Work required
Among the lines below, return each one that contains the word "following".

Records from a data source
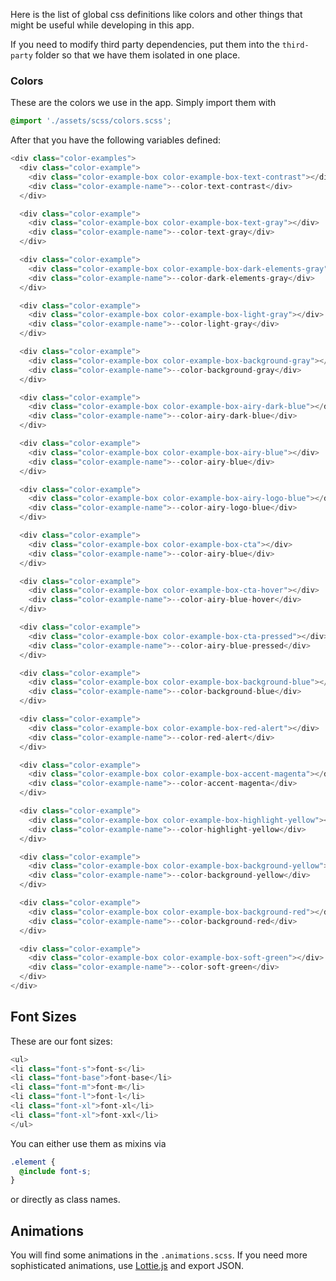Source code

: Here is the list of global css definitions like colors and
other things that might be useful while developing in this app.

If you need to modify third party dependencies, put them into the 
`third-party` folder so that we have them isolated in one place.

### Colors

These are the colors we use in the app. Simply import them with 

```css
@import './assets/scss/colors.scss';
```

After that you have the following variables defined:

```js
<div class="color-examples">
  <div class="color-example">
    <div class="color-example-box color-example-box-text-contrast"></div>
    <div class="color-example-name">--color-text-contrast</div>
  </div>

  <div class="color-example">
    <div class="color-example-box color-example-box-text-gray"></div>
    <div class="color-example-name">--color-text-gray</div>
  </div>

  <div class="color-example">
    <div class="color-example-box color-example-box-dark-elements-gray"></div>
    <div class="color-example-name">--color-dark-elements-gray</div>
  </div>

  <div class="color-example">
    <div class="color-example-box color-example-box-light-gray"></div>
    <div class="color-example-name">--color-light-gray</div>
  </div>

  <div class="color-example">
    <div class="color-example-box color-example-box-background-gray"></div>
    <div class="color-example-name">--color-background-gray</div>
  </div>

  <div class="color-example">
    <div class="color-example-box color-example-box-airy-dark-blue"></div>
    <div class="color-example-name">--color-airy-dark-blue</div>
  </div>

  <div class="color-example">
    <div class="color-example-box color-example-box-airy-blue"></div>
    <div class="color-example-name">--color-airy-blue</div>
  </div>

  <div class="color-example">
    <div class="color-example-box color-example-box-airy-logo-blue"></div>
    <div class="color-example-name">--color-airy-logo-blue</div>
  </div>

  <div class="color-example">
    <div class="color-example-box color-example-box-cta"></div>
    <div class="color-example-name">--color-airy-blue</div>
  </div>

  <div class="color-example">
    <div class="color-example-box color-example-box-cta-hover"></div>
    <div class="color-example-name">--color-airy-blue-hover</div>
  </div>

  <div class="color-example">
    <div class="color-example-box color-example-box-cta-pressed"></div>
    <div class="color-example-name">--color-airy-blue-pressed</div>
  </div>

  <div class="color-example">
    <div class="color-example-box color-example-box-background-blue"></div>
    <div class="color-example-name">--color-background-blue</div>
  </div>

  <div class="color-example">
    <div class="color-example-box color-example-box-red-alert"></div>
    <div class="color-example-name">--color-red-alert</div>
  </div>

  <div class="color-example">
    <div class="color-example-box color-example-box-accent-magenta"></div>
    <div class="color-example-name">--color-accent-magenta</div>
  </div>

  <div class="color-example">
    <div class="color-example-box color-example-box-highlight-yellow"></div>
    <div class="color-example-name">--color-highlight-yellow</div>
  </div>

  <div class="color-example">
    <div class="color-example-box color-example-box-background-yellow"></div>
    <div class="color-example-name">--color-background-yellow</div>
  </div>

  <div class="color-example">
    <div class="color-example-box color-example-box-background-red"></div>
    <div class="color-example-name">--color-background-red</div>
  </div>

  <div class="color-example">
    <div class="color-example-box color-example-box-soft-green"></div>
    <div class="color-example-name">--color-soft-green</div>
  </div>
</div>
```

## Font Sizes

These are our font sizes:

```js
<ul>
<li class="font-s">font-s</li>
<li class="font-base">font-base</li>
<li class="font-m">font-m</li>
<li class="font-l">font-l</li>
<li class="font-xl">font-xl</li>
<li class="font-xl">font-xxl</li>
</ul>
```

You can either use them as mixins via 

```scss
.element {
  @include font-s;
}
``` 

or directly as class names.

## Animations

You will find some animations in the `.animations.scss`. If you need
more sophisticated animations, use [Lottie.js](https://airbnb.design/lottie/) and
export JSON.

---

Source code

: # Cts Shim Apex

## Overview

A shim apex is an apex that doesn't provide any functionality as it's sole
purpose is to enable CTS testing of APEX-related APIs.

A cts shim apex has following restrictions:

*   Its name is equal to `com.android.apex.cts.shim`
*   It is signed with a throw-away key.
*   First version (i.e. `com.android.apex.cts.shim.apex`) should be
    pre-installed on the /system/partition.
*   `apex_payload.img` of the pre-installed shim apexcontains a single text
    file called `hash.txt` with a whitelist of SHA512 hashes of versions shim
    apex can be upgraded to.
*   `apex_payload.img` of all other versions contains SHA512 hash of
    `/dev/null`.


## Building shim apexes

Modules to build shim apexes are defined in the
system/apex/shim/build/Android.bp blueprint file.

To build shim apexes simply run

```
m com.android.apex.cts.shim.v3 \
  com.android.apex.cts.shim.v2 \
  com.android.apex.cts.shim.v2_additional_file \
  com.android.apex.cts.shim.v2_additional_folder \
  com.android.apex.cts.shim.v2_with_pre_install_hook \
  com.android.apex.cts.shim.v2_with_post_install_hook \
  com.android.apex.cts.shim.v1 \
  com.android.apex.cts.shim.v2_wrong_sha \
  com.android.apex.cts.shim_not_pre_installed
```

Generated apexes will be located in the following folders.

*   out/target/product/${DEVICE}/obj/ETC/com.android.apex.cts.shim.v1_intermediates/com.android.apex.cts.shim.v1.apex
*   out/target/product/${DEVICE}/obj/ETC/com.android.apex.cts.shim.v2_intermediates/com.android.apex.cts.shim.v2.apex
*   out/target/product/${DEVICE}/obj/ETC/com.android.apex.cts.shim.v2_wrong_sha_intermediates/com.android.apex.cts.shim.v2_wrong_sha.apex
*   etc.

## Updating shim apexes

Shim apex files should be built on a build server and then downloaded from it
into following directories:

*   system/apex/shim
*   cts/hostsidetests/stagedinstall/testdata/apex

Exercise output
After that you have the following variables defined:
A cts shim apex has following restrictions:
Generated apexes will be located in the following folders.
into following directories:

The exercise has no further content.